In 2012, the reason is mainly geopolitics. Last November, the United Nations declared that Iran was clearly developing nuclear-weapons capabilities. The West is responding with sanctions aimed at reducing Iran’s ability to export oil, on which it depends for more than half of its government revenues, to get it to halt its nuclear-weapons program. Tehran has answered by conducting large naval exercises and threatening to close the Strait of Hormuz, through which passes some 35% of the world’s oil exports.
Global oil prices and U.S. gasoline prices have both risen about 20% since mid-December. And all this is occurring in a world oil market that is already tight, tighter than it was last year, with no more than 2.5 million barrels of spare capacity. At least half a million barrels a day are currently out of the market because of disruptions in South Sudan and Yemen and civil war in Syria.
A market this tight would already be susceptible to upward price pressures. But the market is operating on expectations that supplies will become even tighter as new U.S. and European sanctions against Iran take effect and the risk of military conflict increases. Put simply, the oil market is reading the front page.
Given these circumstances, there’s not much Washington can do in the short term to reduce prices at the pump.

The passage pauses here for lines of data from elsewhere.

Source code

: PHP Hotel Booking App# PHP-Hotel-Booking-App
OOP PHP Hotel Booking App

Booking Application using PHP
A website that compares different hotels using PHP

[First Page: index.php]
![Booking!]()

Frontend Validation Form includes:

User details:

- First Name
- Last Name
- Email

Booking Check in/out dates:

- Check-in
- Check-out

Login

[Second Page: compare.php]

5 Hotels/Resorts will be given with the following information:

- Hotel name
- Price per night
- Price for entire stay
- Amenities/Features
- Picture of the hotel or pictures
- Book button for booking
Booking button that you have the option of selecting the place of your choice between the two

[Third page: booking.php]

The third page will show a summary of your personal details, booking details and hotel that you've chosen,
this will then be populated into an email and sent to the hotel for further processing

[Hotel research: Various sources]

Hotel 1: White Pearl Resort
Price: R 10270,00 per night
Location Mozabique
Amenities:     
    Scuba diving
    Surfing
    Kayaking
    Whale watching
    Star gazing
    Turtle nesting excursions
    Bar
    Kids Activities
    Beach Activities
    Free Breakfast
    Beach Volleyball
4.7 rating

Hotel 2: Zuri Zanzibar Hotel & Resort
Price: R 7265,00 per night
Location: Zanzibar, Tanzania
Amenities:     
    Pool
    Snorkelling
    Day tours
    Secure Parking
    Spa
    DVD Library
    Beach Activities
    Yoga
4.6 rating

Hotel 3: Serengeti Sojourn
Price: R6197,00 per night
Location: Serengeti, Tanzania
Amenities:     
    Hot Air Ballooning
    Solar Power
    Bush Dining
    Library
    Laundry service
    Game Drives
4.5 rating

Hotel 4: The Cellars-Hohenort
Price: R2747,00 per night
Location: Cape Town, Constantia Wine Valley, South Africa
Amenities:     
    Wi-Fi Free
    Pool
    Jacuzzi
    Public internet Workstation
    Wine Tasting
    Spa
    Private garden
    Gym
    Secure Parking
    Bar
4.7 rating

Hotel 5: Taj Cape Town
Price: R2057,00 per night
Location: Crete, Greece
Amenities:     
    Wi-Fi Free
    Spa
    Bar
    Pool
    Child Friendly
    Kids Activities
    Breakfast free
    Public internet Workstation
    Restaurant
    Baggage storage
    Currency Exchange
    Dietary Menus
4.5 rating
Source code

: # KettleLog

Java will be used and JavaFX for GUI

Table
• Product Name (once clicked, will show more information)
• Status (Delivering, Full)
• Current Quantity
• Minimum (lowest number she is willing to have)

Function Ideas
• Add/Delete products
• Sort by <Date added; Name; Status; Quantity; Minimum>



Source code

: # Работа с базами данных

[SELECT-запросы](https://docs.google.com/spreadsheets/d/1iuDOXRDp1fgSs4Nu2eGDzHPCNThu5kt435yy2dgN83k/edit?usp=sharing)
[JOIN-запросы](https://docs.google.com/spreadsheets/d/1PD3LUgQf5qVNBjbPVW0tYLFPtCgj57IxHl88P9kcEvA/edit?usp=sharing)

Indeed, the picture would look much worse were it not for the nearly 20% increase in U.S. oil output since 2008. More efficient permitting could get more U.S. oil fields up and running faster, but even then there are lead times. Moreover, new oil flows from Canada, North Dakota and elsewhere are hobbled by an outdated pipeline system.
The market is clearly responding to what it sees as dangers ahead.
So it would seem. This shouldn’t be surprising, of course, over the past several years every single discussion about Iran and its nuclear program has come around eventually to the idea that one of the consequences of ratcheting up pressure on Iran could have economic consequences for the United States and the rest of the world. In the case of military action, those consequences could be quite severe if shipping through the Straits of Hormuz becomes endangered or Iran decides to retaliate against the Gulf States, which largely at least tacitly approve of the idea of taking the Iranians down a peg rather than allowing them to become a major power in the Middle East. Now, it seems, we’re learning that there are also consequences to the non-military measures we’re taking against Iran in an effort to pressure them hold back on their nuclear program.
You’re unlikely to hear any of this from either side of the political aisle, of course. Democrats will mimic the President by pushing “green energy” plans that are mostly Solyndra-like boondoggles and any benefits from the ones that aren’t are years if not decades in the future. Republicans will continue to push the idea that energy price increases are due solely to, or can at least be solved completely by, increasing domestic oil exploration. That assertion seems to be largely disproved by the fact that domestic oil production has increased some 20% over the past three years, and yet prices have risen. The main reason for that, of course, is that most of the factors that determine the price of gasoline and oil are far beyond the control of the President and Congress. Moreover, there’s no reason evidence that massively increasing energy production would have a significant impact on world prices. A 2010 Department of Energy study, in fact, found that opening the entire outer continental shelf to offshore drilling would have very little impact on the price of gasoline. In ten years, there would be virtually no impact on gasoline prices from the increased supply of oil. Over twenty years, US gasoline prices would be three cents a gallon lower. None of this is to say that we shouldn’t be drilling and exploring for oil, we should. But let’s not pretend that it’s going to be a quick fix to our problems. Because it won’t.
Getting back to Yergin’s hypothesis, it would seem that there’s very little we can do about energy prices in the short term unless we change course on policy toward Iran. And nobody is going to want to do that.